Exercise description: Set down a faithful copy of every record below, with no images.

Records shown:
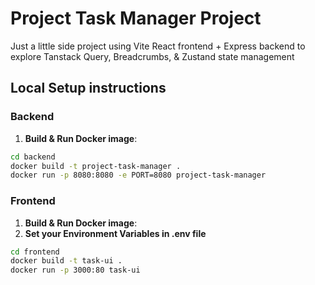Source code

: # Project Task Manager Project
Just a little side project using Vite React frontend + Express backend to explore Tanstack Query, Breadcrumbs, & Zustand state management

## Local Setup instructions
### Backend
1. **Build & Run Docker image**:
```bash
cd backend
docker build -t project-task-manager .
docker run -p 8080:8080 -e PORT=8080 project-task-manager
```

### Frontend
1. **Build & Run Docker image**:
2. **Set your Environment Variables in .env file**
```bash
cd frontend
docker build -t task-ui .
docker run -p 3000:80 task-ui 
```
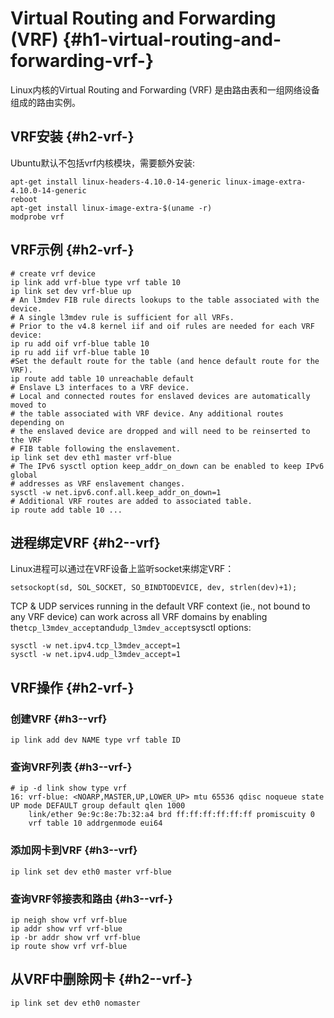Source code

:# Virtual Routing and Forwarding \(VRF\) {#h1-virtual-routing-and-forwarding-vrf-}

Linux内核的Virtual Routing and Forwarding \(VRF\) 是由路由表和一组网络设备组成的路由实例。

## VRF安装 {#h2-vrf-}

Ubuntu默认不包括vrf内核模块，需要额外安装:

```
apt-get install linux-headers-4.10.0-14-generic linux-image-extra-4.10.0-14-generic
reboot
apt-get install linux-image-extra-$(uname -r)
modprobe vrf
```

## VRF示例 {#h2-vrf-}

```
# create vrf device
ip link add vrf-blue type vrf table 10
ip link set dev vrf-blue up
# An l3mdev FIB rule directs lookups to the table associated with the device.
# A single l3mdev rule is sufficient for all VRFs.
# Prior to the v4.8 kernel iif and oif rules are needed for each VRF device:
ip ru add oif vrf-blue table 10
ip ru add iif vrf-blue table 10
#Set the default route for the table (and hence default route for the VRF).
ip route add table 10 unreachable default
# Enslave L3 interfaces to a VRF device.
# Local and connected routes for enslaved devices are automatically moved to
# the table associated with VRF device. Any additional routes depending on
# the enslaved device are dropped and will need to be reinserted to the VRF
# FIB table following the enslavement.
ip link set dev eth1 master vrf-blue
# The IPv6 sysctl option keep_addr_on_down can be enabled to keep IPv6 global
# addresses as VRF enslavement changes.
sysctl -w net.ipv6.conf.all.keep_addr_on_down=1
# Additional VRF routes are added to associated table.
ip route add table 10 ...
```

## 进程绑定VRF {#h2--vrf}

Linux进程可以通过在VRF设备上监听socket来绑定VRF：

```
setsockopt(sd, SOL_SOCKET, SO_BINDTODEVICE, dev, strlen(dev)+1);
```

TCP & UDP services running in the default VRF context \(ie., not bound to any VRF device\) can work across all VRF domains by enabling the`tcp_l3mdev_accept`and`udp_l3mdev_accept`sysctl options:

```
sysctl -w net.ipv4.tcp_l3mdev_accept=1
sysctl -w net.ipv4.udp_l3mdev_accept=1
```

## VRF操作 {#h2-vrf-}

### 创建VRF {#h3--vrf}

```
ip link add dev NAME type vrf table ID
```

### 查询VRF列表 {#h3--vrf-}

```
# ip -d link show type vrf
16: vrf-blue: <NOARP,MASTER,UP,LOWER_UP> mtu 65536 qdisc noqueue state UP mode DEFAULT group default qlen 1000
    link/ether 9e:9c:8e:7b:32:a4 brd ff:ff:ff:ff:ff:ff promiscuity 0
    vrf table 10 addrgenmode eui64
```

### 添加网卡到VRF {#h3--vrf}

```
ip link set dev eth0 master vrf-blue
```

### 查询VRF邻接表和路由 {#h3--vrf-}

```
ip neigh show vrf vrf-blue
ip addr show vrf vrf-blue
ip -br addr show vrf vrf-blue
ip route show vrf vrf-blue
```

## 从VRF中删除网卡 {#h2--vrf-}

```
ip link set dev eth0 nomaster
```



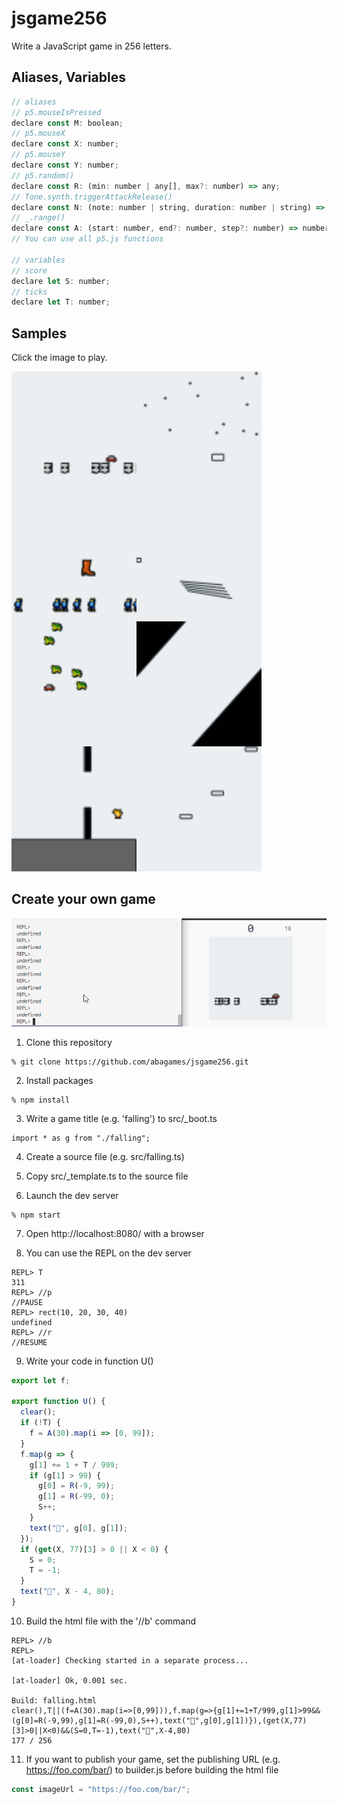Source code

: # jsgame256

Write a JavaScript game in 256 letters.

## Aliases, Variables

```javascript
// aliases
// p5.mouseIsPressed
declare const M: boolean;
// p5.mouseX
declare const X: number;
// p5.mouseY
declare const Y: number;
// p5.random()
declare const R: (min: number | any[], max?: number) => any;
// Tone.synth.triggerAttackRelease()
declare const N: (note: number | string, duration: number | string) => void;
// _.range()
declare const A: (start: number, end?: number, step?: number) => number[];
// You can use all p5.js functions

// variables
// score
declare let S: number;
// ticks
declare let T: number;
```

## Samples

Click the image to play.

<a href="https://abagames.github.io/jsgame256/springcar.html"><img src="https://raw.githubusercontent.com/abagames/jsgame256/master/docs/springcar.png" alt="springcar" align="left"></a>

<a href="https://abagames.github.io/jsgame256/snowdrop.html"><img src="https://raw.githubusercontent.com/abagames/jsgame256/master/docs/snowdrop.png" alt="snowdrop" align="left"></a>

<a href="https://abagames.github.io/jsgame256/fallingboot.html"><img src="https://raw.githubusercontent.com/abagames/jsgame256/master/docs/fallingboot.png" alt="fallingboot" align="left"></a>

<a href="https://abagames.github.io/jsgame256/lineart.html"><img src="https://raw.githubusercontent.com/abagames/jsgame256/master/docs/lineart.png" alt="lineart" align="left"></a>

<a href="https://abagames.github.io/jsgame256/inoutcar.html"><img src="https://raw.githubusercontent.com/abagames/jsgame256/master/docs/inoutcar.png" alt="inoutcar" align="left"></a>

<a href="https://abagames.github.io/jsgame256/boxpress.html"><img src="https://raw.githubusercontent.com/abagames/jsgame256/master/docs/boxpress.png" alt="boxpress" align="left"></a>

<a href="https://abagames.github.io/jsgame256/piyopoyon.html"><img src="https://raw.githubusercontent.com/abagames/jsgame256/master/docs/piyopoyon.png" alt="piyopoyon" align="left"></a>

<a href="https://abagames.github.io/jsgame256/sinebomb.html"><img src="https://raw.githubusercontent.com/abagames/jsgame256/master/docs/sinebomb.png" alt="sinebomb"></a>

## Create your own game

![REPL screenshot](https://raw.githubusercontent.com/abagames/jsgame256/master/repl_screenshot.gif)

1.  Clone this repository

```
% git clone https://github.com/abagames/jsgame256.git
```

2.  Install packages

```
% npm install
```

3.  Write a game title (e.g. 'falling') to src/\_boot.ts

```
import * as g from "./falling";
```

4.  Create a source file (e.g. src/falling.ts)

5.  Copy src/\_template.ts to the source file

6.  Launch the dev server

```
% npm start
```

7.  Open http://localhost:8080/ with a browser

8.  You can use the REPL on the dev server

```
REPL> T
311
REPL> //p
//PAUSE
REPL> rect(10, 20, 30, 40)
undefined
REPL> //r
//RESUME
```

9.  Write your code in function U()

```javascript
export let f;

export function U() {
  clear();
  if (!T) {
    f = A(30).map(i => [0, 99]);
  }
  f.map(g => {
    g[1] += 1 + T / 999;
    if (g[1] > 99) {
      g[0] = R(-9, 99);
      g[1] = R(-99, 0);
      S++;
    }
    text("🏀", g[0], g[1]);
  });
  if (get(X, 77)[3] > 0 || X < 0) {
    S = 0;
    T = -1;
  }
  text("🦑", X - 4, 80);
}
```

10. Build the html file with the '//b' command

```
REPL> //b
REPL>
[at-loader] Checking started in a separate process...

[at-loader] Ok, 0.001 sec.

Build: falling.html
clear(),T||(f=A(30).map(i=>[0,99])),f.map(g=>{g[1]+=1+T/999,g[1]>99&&(g[0]=R(-9,99),g[1]=R(-99,0),S++),text("🏀",g[0],g[1])}),(get(X,77)[3]>0||X<0)&&(S=0,T=-1),text("🦑",X-4,80)
177 / 256
```

11. If you want to publish your game, set the publishing URL (e.g. https://foo.com/bar/) to builder.js before building the html file

```javascript
const imageUrl = "https://foo.com/bar/";
```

Worked solution:
Source code

: # Project Task Manager Project
Just a little side project using Vite React frontend + Express backend to explore Tanstack Query, Breadcrumbs, & Zustand state management

## Local Setup instructions
### Backend
1. **Build & Run Docker image**:
```bash
cd backend
docker build -t project-task-manager .
docker run -p 8080:8080 -e PORT=8080 project-task-manager
```

### Frontend
1. **Build & Run Docker image**:
2. **Set your Environment Variables in .env file**
```bash
cd frontend
docker build -t task-ui .
docker run -p 3000:80 task-ui 
```
Source code

:# Virtual Routing and Forwarding \(VRF\) {#h1-virtual-routing-and-forwarding-vrf-}

Linux内核的Virtual Routing and Forwarding \(VRF\) 是由路由表和一组网络设备组成的路由实例。

## VRF安装 {#h2-vrf-}

Ubuntu默认不包括vrf内核模块，需要额外安装:

```
apt-get install linux-headers-4.10.0-14-generic linux-image-extra-4.10.0-14-generic
reboot
apt-get install linux-image-extra-$(uname -r)
modprobe vrf
```

## VRF示例 {#h2-vrf-}

```
# create vrf device
ip link add vrf-blue type vrf table 10
ip link set dev vrf-blue up
# An l3mdev FIB rule directs lookups to the table associated with the device.
# A single l3mdev rule is sufficient for all VRFs.
# Prior to the v4.8 kernel iif and oif rules are needed for each VRF device:
ip ru add oif vrf-blue table 10
ip ru add iif vrf-blue table 10
#Set the default route for the table (and hence default route for the VRF).
ip route add table 10 unreachable default
# Enslave L3 interfaces to a VRF device.
# Local and connected routes for enslaved devices are automatically moved to
# the table associated with VRF device. Any additional routes depending on
# the enslaved device are dropped and will need to be reinserted to the VRF
# FIB table following the enslavement.
ip link set dev eth1 master vrf-blue
# The IPv6 sysctl option keep_addr_on_down can be enabled to keep IPv6 global
# addresses as VRF enslavement changes.
sysctl -w net.ipv6.conf.all.keep_addr_on_down=1
# Additional VRF routes are added to associated table.
ip route add table 10 ...
```

## 进程绑定VRF {#h2--vrf}

Linux进程可以通过在VRF设备上监听socket来绑定VRF：

```
setsockopt(sd, SOL_SOCKET, SO_BINDTODEVICE, dev, strlen(dev)+1);
```

TCP & UDP services running in the default VRF context \(ie., not bound to any VRF device\) can work across all VRF domains by enabling the`tcp_l3mdev_accept`and`udp_l3mdev_accept`sysctl options:

```
sysctl -w net.ipv4.tcp_l3mdev_accept=1
sysctl -w net.ipv4.udp_l3mdev_accept=1
```

## VRF操作 {#h2-vrf-}

### 创建VRF {#h3--vrf}

```
ip link add dev NAME type vrf table ID
```

### 查询VRF列表 {#h3--vrf-}

```
# ip -d link show type vrf
16: vrf-blue: <NOARP,MASTER,UP,LOWER_UP> mtu 65536 qdisc noqueue state UP mode DEFAULT group default qlen 1000
    link/ether 9e:9c:8e:7b:32:a4 brd ff:ff:ff:ff:ff:ff promiscuity 0
    vrf table 10 addrgenmode eui64
```

### 添加网卡到VRF {#h3--vrf}

```
ip link set dev eth0 master vrf-blue
```

### 查询VRF邻接表和路由 {#h3--vrf-}

```
ip neigh show vrf vrf-blue
ip addr show vrf vrf-blue
ip -br addr show vrf vrf-blue
ip route show vrf vrf-blue
```

## 从VRF中删除网卡 {#h2--vrf-}

```
ip link set dev eth0 nomaster
```



Source code

: # jsgame256

Write a JavaScript game in 256 letters.

## Aliases, Variables

```javascript
// aliases
// p5.mouseIsPressed
declare const M: boolean;
// p5.mouseX
declare const X: number;
// p5.mouseY
declare const Y: number;
// p5.random()
declare const R: (min: number | any[], max?: number) => any;
// Tone.synth.triggerAttackRelease()
declare const N: (note: number | string, duration: number | string) => void;
// _.range()
declare const A: (start: number, end?: number, step?: number) => number[];
// You can use all p5.js functions

// variables
// score
declare let S: number;
// ticks
declare let T: number;
```

## Samples

Click the image to play.

<a href="https://abagames.github.io/jsgame256/springcar.html"><img src="https://raw.githubusercontent.com/abagames/jsgame256/master/docs/springcar.png" alt="springcar" align="left"></a>

<a href="https://abagames.github.io/jsgame256/snowdrop.html"><img src="https://raw.githubusercontent.com/abagames/jsgame256/master/docs/snowdrop.png" alt="snowdrop" align="left"></a>

<a href="https://abagames.github.io/jsgame256/fallingboot.html"><img src="https://raw.githubusercontent.com/abagames/jsgame256/master/docs/fallingboot.png" alt="fallingboot" align="left"></a>

<a href="https://abagames.github.io/jsgame256/lineart.html"><img src="https://raw.githubusercontent.com/abagames/jsgame256/master/docs/lineart.png" alt="lineart" align="left"></a>

<a href="https://abagames.github.io/jsgame256/inoutcar.html"><img src="https://raw.githubusercontent.com/abagames/jsgame256/master/docs/inoutcar.png" alt="inoutcar" align="left"></a>

<a href="https://abagames.github.io/jsgame256/boxpress.html"><img src="https://raw.githubusercontent.com/abagames/jsgame256/master/docs/boxpress.png" alt="boxpress" align="left"></a>

<a href="https://abagames.github.io/jsgame256/piyopoyon.html"><img src="https://raw.githubusercontent.com/abagames/jsgame256/master/docs/piyopoyon.png" alt="piyopoyon" align="left"></a>

<a href="https://abagames.github.io/jsgame256/sinebomb.html"><img src="https://raw.githubusercontent.com/abagames/jsgame256/master/docs/sinebomb.png" alt="sinebomb"></a>

## Create your own game

![REPL screenshot](https://raw.githubusercontent.com/abagames/jsgame256/master/repl_screenshot.gif)

1.  Clone this repository

```
% git clone https://github.com/abagames/jsgame256.git
```

2.  Install packages

```
% npm install
```

3.  Write a game title (e.g. 'falling') to src/\_boot.ts

```
import * as g from "./falling";
```

4.  Create a source file (e.g. src/falling.ts)

5.  Copy src/\_template.ts to the source file

6.  Launch the dev server

```
% npm start
```

7.  Open http://localhost:8080/ with a browser

8.  You can use the REPL on the dev server

```
REPL> T
311
REPL> //p
//PAUSE
REPL> rect(10, 20, 30, 40)
undefined
REPL> //r
//RESUME
```

9.  Write your code in function U()

```javascript
export let f;

export function U() {
  clear();
  if (!T) {
    f = A(30).map(i => [0, 99]);
  }
  f.map(g => {
    g[1] += 1 + T / 999;
    if (g[1] > 99) {
      g[0] = R(-9, 99);
      g[1] = R(-99, 0);
      S++;
    }
    text("🏀", g[0], g[1]);
  });
  if (get(X, 77)[3] > 0 || X < 0) {
    S = 0;
    T = -1;
  }
  text("🦑", X - 4, 80);
}
```

10. Build the html file with the '//b' command

```
REPL> //b
REPL>
[at-loader] Checking started in a separate process...

[at-loader] Ok, 0.001 sec.

Build: falling.html
clear(),T||(f=A(30).map(i=>[0,99])),f.map(g=>{g[1]+=1+T/999,g[1]>99&&(g[0]=R(-9,99),g[1]=R(-99,0),S++),text("🏀",g[0],g[1])}),(get(X,77)[3]>0||X<0)&&(S=0,T=-1),text("🦑",X-4,80)
177 / 256
```

11. If you want to publish your game, set the publishing URL (e.g. https://foo.com/bar/) to builder.js before building the html file

```javascript
const imageUrl = "https://foo.com/bar/";
```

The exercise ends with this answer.